---------- Records for this exercise ----------
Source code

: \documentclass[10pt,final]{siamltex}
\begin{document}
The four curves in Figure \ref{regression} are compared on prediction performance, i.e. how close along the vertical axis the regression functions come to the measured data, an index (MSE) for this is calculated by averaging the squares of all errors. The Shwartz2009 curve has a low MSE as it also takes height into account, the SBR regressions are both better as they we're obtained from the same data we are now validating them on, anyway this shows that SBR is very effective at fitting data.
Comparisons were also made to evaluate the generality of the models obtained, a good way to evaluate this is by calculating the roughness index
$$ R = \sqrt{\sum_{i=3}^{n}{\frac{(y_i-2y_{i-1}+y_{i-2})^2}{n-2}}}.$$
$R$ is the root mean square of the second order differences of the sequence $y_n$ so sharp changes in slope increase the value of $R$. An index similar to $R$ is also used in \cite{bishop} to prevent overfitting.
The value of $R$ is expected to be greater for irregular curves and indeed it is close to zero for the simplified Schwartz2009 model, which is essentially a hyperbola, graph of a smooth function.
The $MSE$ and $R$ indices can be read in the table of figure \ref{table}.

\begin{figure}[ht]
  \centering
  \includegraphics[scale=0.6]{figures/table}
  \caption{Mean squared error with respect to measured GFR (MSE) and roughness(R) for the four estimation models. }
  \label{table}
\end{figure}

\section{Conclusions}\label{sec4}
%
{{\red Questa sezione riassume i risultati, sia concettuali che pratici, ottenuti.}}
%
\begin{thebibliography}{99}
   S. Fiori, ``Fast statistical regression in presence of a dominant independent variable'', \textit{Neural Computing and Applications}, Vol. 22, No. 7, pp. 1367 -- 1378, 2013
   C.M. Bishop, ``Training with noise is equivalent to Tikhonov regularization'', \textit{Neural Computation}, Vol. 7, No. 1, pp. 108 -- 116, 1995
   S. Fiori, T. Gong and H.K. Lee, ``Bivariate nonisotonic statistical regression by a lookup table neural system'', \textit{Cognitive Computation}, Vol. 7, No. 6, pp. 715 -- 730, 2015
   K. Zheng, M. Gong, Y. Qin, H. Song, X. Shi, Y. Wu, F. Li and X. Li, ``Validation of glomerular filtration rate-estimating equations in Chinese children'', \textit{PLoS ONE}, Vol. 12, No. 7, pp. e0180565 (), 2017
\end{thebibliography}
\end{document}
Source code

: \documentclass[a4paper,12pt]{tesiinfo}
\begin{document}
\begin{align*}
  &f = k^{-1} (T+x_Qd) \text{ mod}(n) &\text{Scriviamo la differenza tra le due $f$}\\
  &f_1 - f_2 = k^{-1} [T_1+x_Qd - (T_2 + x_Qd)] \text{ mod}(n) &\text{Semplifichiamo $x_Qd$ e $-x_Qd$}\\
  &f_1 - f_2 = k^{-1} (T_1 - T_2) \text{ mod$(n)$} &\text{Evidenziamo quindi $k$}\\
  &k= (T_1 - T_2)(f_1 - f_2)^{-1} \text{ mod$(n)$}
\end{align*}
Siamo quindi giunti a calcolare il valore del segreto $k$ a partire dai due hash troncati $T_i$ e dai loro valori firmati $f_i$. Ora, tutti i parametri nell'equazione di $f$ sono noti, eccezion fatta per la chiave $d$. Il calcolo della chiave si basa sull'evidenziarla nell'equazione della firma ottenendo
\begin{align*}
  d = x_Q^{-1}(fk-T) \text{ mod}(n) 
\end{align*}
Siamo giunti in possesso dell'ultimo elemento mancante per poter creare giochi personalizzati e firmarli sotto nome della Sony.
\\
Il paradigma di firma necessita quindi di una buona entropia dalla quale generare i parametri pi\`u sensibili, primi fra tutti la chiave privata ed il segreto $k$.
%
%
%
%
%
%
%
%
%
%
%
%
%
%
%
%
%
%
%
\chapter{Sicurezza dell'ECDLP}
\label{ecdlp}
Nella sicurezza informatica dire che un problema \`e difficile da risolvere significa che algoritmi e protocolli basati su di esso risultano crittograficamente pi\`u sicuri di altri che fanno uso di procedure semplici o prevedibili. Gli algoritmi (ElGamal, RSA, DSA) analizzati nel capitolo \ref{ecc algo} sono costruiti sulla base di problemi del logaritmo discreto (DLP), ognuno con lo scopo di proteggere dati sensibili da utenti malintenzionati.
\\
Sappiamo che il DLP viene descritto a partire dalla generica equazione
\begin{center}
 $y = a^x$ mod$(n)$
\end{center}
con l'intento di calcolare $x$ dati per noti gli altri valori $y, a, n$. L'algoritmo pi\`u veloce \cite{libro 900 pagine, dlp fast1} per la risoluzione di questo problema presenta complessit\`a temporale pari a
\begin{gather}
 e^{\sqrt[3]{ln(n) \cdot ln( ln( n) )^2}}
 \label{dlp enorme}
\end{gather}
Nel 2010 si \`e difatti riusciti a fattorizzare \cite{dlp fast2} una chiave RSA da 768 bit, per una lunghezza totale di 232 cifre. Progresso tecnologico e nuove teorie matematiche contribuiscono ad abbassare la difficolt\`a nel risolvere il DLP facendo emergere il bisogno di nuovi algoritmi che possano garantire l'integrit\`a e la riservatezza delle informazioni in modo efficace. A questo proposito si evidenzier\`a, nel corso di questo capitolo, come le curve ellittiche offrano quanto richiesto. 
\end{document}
----------
Exercise aim
Each line holding the word "documentclass" must be copied from the data.

Written solution
: \documentclass[10pt,final]{siamltex}
: \documentclass[a4paper,12pt]{tesiinfo}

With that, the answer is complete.